WORK ORDER
Every line in the records below with the string "fixed" is to be copied out.

GIVEN ENTRIES
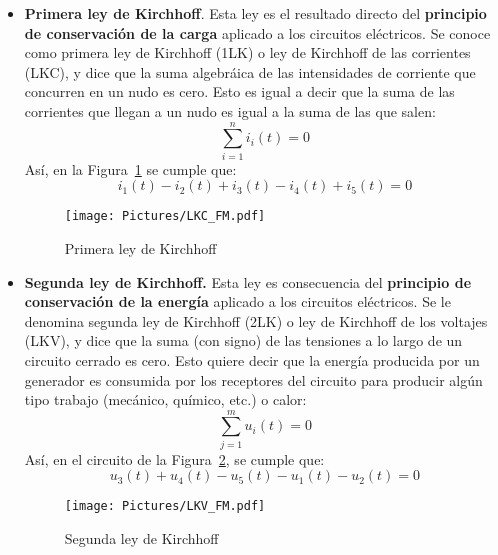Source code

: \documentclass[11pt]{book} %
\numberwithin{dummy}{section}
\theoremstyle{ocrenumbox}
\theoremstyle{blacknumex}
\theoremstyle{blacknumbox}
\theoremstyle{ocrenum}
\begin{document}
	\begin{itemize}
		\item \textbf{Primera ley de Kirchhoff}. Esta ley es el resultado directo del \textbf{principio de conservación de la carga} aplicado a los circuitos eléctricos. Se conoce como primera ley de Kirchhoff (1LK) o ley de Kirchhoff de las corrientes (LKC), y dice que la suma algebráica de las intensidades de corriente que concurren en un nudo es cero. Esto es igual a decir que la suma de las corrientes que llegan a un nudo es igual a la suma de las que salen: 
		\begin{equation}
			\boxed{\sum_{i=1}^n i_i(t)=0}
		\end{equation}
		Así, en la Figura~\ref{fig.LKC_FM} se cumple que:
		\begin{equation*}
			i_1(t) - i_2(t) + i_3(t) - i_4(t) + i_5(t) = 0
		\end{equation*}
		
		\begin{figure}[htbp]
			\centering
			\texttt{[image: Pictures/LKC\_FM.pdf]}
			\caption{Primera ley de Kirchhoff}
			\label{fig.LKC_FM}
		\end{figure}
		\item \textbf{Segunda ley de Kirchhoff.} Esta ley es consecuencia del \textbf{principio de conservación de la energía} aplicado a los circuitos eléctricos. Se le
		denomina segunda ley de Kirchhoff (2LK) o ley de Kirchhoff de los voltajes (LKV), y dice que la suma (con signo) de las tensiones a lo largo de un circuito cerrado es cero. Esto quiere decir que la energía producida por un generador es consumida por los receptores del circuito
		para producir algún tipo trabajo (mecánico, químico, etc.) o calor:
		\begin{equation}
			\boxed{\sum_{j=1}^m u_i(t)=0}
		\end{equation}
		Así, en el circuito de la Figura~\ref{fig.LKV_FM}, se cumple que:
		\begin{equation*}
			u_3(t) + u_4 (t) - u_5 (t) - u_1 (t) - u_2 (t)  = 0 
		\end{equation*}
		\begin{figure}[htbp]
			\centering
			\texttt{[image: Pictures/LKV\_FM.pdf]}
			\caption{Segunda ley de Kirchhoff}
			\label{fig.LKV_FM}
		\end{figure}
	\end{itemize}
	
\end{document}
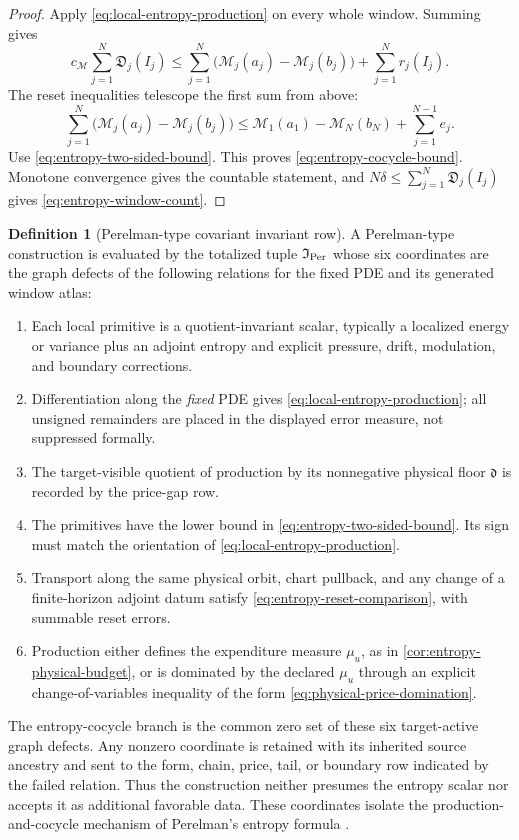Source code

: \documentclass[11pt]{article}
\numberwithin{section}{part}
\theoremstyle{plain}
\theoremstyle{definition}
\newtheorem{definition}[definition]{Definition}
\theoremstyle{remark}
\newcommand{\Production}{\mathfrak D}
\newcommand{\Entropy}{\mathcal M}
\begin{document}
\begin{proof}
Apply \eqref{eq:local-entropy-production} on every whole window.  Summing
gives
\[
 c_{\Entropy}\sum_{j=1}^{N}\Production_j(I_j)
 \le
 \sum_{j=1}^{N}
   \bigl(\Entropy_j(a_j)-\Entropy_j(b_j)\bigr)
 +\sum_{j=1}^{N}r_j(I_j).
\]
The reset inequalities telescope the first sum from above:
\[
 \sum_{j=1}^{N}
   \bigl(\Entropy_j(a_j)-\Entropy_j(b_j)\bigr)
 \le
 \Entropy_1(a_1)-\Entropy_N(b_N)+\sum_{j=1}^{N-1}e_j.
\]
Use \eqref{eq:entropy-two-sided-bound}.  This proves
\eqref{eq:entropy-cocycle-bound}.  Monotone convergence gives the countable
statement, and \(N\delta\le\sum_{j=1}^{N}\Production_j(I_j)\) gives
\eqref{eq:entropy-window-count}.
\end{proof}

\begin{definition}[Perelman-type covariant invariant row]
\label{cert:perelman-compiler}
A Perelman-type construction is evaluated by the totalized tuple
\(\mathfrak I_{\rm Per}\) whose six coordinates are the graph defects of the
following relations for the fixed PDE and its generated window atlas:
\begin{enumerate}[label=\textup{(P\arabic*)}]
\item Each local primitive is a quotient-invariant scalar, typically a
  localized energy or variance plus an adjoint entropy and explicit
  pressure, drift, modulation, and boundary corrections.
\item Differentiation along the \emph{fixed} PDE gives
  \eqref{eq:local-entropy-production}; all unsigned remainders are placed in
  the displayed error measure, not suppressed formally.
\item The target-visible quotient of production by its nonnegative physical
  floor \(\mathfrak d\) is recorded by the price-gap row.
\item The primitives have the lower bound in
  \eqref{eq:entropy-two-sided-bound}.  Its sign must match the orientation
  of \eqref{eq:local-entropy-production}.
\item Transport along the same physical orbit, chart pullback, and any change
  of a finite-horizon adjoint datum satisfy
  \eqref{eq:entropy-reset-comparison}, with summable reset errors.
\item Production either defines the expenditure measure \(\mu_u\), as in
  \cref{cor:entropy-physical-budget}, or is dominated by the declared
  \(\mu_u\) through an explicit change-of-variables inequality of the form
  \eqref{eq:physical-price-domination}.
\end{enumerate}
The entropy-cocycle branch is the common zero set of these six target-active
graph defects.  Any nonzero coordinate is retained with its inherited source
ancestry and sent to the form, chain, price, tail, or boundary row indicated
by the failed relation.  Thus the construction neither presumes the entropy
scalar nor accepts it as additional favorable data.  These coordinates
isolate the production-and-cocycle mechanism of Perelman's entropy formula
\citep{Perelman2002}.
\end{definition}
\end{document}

TASK ANSWER
following relations for the fixed PDE and its generated window atlas:
\item Differentiation along the \emph{fixed} PDE gives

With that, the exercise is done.